Records to process.

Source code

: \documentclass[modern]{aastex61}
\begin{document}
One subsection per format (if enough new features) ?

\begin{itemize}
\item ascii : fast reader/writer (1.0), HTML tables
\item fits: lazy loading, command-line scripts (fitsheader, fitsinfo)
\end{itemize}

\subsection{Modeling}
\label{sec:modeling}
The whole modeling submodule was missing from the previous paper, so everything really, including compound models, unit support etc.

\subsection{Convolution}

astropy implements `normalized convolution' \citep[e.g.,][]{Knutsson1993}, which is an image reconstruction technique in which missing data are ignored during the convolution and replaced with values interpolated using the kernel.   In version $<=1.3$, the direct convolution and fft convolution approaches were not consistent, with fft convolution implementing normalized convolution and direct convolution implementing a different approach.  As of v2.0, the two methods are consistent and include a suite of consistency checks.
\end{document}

==

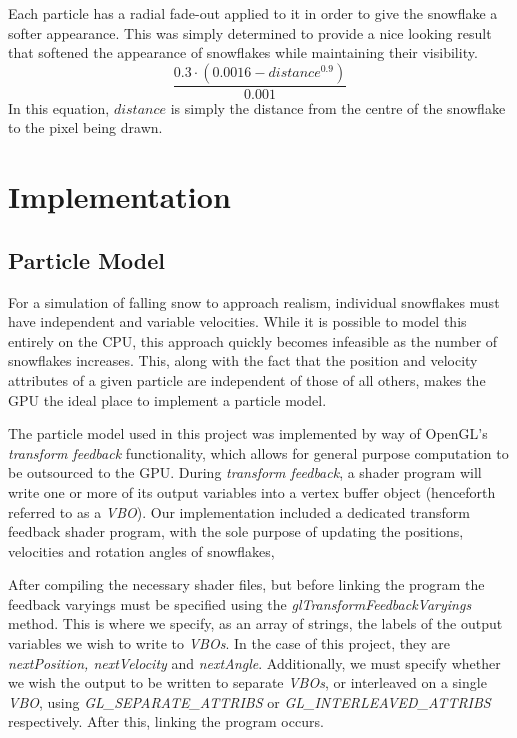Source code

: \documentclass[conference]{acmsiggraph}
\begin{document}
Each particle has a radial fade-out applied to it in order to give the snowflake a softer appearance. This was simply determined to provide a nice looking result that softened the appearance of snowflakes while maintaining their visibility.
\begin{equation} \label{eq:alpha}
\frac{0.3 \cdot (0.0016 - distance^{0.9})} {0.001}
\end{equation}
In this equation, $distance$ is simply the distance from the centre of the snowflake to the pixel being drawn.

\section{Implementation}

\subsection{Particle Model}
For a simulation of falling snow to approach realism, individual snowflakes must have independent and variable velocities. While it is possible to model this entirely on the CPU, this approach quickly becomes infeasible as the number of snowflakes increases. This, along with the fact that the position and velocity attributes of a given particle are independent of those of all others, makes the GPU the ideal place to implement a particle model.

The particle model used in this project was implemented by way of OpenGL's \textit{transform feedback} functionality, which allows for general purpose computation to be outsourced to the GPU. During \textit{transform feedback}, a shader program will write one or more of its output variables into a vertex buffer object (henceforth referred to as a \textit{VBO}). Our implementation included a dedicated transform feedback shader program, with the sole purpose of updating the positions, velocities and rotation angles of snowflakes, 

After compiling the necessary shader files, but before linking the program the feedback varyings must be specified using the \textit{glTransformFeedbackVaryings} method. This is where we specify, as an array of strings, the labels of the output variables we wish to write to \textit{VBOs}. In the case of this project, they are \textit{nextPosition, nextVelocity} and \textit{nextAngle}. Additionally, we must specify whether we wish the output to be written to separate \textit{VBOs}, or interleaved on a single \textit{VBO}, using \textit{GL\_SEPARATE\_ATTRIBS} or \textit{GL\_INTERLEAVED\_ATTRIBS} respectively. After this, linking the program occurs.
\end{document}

What you have to do. Whenever the string "from" shows up on a line of the listing, copy that line.

Exercise answer.
The whole modeling submodule was missing from the previous paper, so everything really, including compound models, unit support etc.
In this equation, $distance$ is simply the distance from the centre of the snowflake to the pixel being drawn.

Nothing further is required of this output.